• About this exercise:
For the entries below, state how many lines contain the string "matklad". Add nothing else.

• Supplied information:
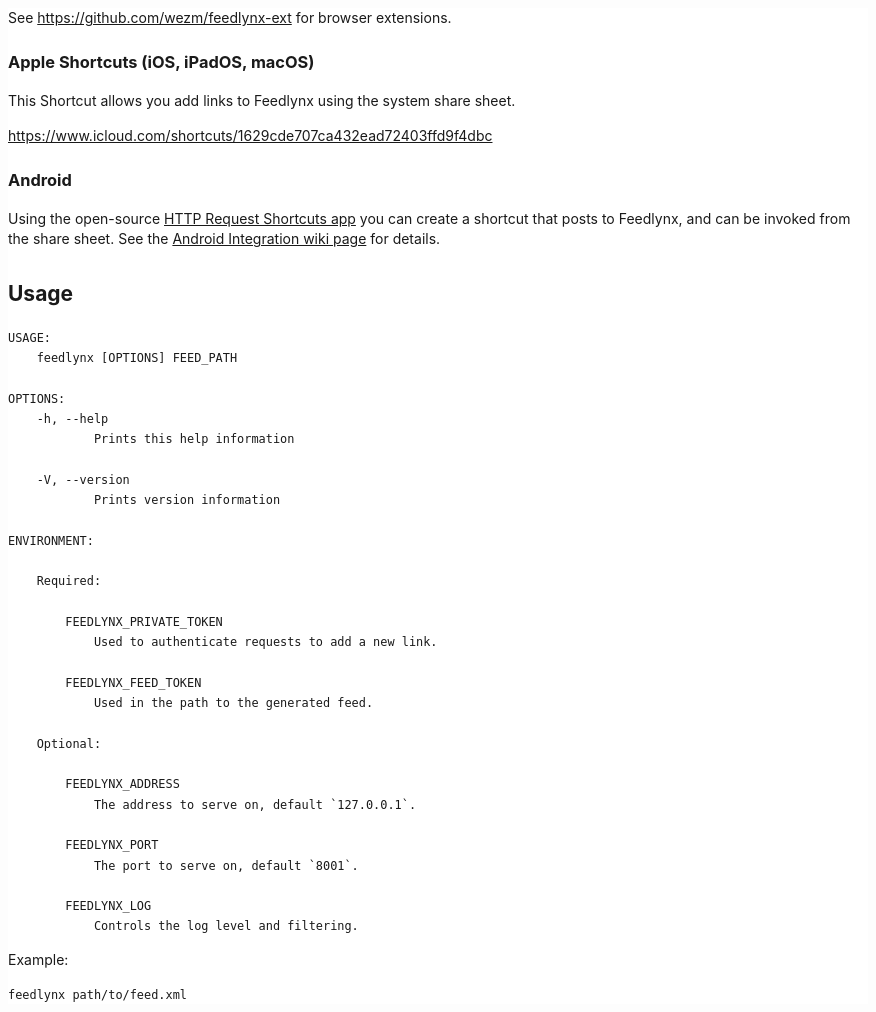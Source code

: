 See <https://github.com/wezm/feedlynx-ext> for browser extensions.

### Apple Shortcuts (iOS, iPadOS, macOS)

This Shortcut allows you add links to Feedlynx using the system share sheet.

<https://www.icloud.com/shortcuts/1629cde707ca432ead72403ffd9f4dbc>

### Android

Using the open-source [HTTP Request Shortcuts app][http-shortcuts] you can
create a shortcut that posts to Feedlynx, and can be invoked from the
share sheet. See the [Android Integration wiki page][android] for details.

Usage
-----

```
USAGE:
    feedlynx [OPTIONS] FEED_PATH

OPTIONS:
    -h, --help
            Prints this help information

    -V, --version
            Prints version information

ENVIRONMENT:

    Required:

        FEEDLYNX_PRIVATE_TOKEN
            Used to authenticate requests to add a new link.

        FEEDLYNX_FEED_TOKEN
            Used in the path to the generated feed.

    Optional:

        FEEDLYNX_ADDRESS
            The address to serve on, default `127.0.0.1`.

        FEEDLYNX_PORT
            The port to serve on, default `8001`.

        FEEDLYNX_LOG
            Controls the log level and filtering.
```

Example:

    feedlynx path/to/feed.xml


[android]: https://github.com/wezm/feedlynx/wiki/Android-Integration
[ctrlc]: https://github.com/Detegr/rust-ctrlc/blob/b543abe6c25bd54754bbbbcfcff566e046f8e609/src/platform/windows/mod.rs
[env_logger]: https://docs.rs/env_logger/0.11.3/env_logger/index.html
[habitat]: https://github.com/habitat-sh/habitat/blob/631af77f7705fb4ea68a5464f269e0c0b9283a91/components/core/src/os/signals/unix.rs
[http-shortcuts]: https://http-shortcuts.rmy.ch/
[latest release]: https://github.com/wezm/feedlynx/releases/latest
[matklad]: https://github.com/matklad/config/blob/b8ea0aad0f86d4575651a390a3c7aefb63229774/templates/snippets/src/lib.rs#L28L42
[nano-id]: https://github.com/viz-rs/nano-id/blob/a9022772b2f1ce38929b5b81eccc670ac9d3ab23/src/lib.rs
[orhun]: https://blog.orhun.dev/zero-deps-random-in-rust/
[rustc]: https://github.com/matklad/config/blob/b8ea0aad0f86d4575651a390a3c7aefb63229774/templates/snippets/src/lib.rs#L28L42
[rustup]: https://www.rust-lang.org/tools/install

--

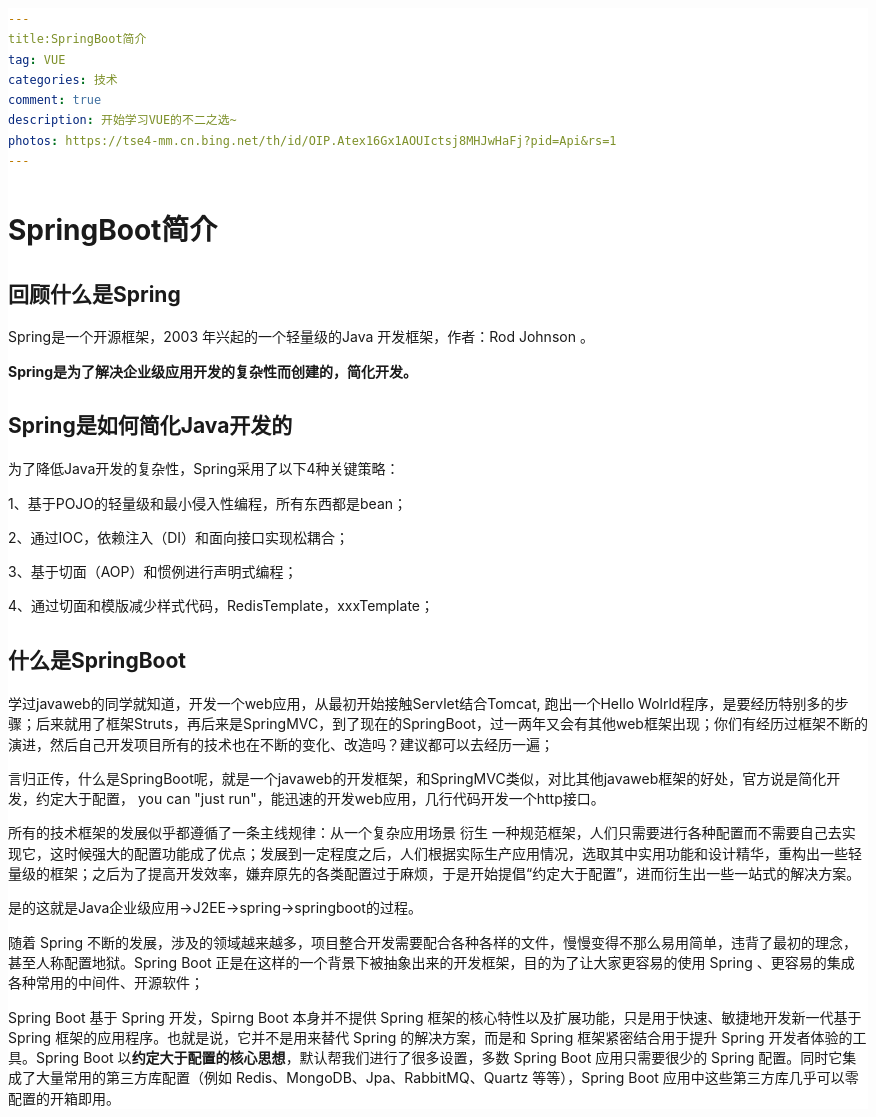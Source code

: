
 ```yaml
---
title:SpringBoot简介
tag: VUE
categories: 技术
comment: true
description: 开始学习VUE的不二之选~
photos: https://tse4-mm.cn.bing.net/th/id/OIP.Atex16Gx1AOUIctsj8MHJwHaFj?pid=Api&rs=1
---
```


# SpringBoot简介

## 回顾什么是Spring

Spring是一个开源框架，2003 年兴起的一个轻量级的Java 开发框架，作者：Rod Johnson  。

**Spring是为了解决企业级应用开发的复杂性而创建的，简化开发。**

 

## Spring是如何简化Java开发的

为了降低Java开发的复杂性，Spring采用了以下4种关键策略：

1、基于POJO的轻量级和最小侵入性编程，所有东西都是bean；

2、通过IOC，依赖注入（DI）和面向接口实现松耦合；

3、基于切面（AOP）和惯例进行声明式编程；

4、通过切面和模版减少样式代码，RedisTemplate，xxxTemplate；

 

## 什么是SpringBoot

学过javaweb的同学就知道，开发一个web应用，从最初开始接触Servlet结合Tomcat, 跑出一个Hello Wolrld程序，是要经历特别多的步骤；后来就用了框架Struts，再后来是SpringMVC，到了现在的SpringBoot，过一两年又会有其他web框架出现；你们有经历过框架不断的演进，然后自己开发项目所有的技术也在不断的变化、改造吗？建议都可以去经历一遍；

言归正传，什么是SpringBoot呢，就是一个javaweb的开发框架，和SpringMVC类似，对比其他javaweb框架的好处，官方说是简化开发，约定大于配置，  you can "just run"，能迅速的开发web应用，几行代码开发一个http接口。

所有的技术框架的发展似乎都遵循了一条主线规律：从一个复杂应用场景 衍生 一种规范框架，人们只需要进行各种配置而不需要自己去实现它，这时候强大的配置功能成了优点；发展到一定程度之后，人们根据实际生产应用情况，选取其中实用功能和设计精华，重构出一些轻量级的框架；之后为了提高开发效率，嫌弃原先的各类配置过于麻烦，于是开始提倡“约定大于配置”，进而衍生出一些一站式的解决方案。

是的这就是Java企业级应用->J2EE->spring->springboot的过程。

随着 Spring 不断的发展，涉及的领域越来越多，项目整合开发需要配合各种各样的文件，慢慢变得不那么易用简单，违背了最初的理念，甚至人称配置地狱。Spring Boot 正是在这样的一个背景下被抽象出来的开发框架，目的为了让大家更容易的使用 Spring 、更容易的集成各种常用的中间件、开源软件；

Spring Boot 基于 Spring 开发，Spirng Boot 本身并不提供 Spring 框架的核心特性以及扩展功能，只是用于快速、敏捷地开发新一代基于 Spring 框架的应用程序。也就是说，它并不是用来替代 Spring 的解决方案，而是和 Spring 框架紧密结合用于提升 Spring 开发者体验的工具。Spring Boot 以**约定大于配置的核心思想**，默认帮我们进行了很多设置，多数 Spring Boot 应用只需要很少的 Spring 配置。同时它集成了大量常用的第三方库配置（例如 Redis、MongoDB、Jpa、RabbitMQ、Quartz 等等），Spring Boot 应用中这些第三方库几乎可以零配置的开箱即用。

---

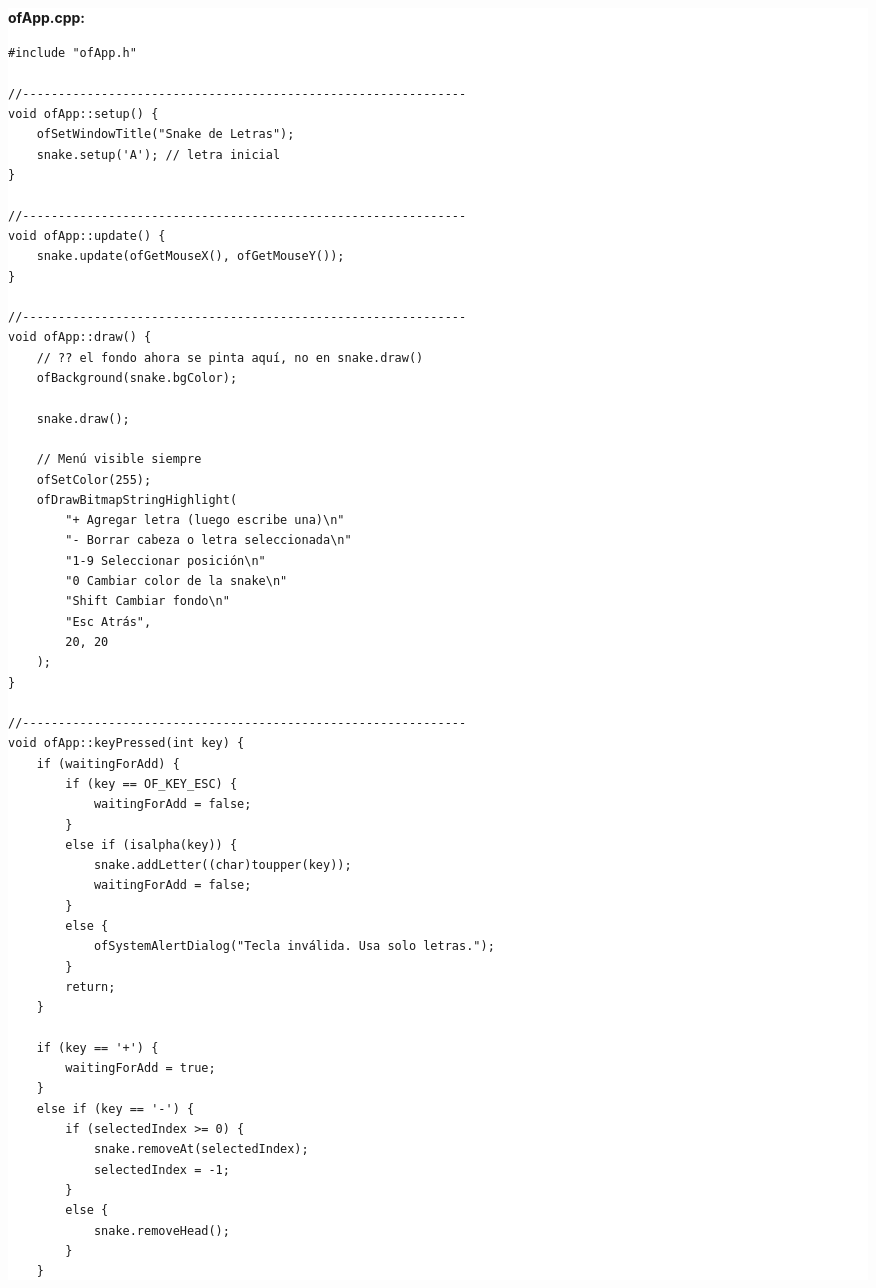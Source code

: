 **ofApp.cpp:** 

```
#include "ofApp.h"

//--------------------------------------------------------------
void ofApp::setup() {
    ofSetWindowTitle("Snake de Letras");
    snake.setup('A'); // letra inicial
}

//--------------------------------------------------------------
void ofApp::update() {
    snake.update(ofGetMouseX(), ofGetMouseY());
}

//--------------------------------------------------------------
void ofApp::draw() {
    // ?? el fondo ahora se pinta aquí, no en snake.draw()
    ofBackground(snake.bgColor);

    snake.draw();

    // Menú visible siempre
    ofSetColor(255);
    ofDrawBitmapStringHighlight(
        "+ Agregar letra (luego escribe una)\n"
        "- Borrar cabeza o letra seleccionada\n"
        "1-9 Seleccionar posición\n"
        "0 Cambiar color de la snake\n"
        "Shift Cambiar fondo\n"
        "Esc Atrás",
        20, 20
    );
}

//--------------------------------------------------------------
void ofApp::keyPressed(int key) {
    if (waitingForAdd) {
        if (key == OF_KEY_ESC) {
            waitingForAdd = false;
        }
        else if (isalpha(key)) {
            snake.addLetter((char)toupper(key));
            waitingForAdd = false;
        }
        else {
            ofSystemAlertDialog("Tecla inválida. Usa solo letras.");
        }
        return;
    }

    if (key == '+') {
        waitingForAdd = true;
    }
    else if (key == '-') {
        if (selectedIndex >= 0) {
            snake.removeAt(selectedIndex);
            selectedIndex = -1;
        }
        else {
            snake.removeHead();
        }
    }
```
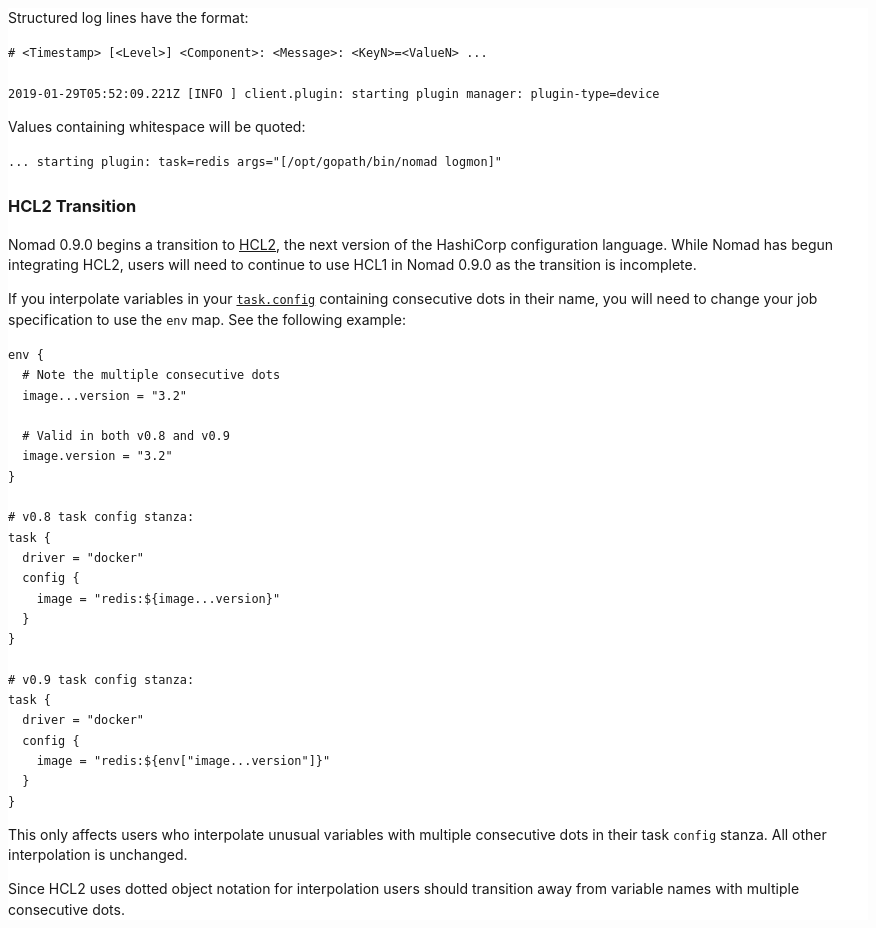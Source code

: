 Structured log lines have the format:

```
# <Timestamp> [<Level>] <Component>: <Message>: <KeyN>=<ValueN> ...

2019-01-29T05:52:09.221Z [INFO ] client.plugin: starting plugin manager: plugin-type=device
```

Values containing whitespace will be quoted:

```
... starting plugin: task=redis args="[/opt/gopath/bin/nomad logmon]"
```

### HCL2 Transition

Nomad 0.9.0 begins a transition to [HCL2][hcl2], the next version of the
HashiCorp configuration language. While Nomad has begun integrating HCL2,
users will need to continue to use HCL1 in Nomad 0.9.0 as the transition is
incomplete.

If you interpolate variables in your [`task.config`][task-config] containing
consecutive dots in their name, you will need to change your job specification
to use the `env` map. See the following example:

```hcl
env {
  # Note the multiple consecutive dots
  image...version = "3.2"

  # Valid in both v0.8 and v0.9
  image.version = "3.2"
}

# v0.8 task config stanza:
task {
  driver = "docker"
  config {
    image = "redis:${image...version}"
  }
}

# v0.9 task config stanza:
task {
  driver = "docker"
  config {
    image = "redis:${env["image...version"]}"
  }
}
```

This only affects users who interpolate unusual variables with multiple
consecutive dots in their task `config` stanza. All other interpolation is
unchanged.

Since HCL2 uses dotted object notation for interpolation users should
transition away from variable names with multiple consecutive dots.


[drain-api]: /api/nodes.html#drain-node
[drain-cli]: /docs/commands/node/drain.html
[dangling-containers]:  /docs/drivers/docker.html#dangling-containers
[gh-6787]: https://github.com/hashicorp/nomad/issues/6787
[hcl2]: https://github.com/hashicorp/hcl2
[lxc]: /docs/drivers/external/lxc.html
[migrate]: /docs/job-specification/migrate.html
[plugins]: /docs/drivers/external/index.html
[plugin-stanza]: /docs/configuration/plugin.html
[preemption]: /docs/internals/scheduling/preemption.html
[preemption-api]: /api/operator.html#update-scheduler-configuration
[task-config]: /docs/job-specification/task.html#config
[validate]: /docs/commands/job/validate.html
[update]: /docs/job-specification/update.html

• Reply:
2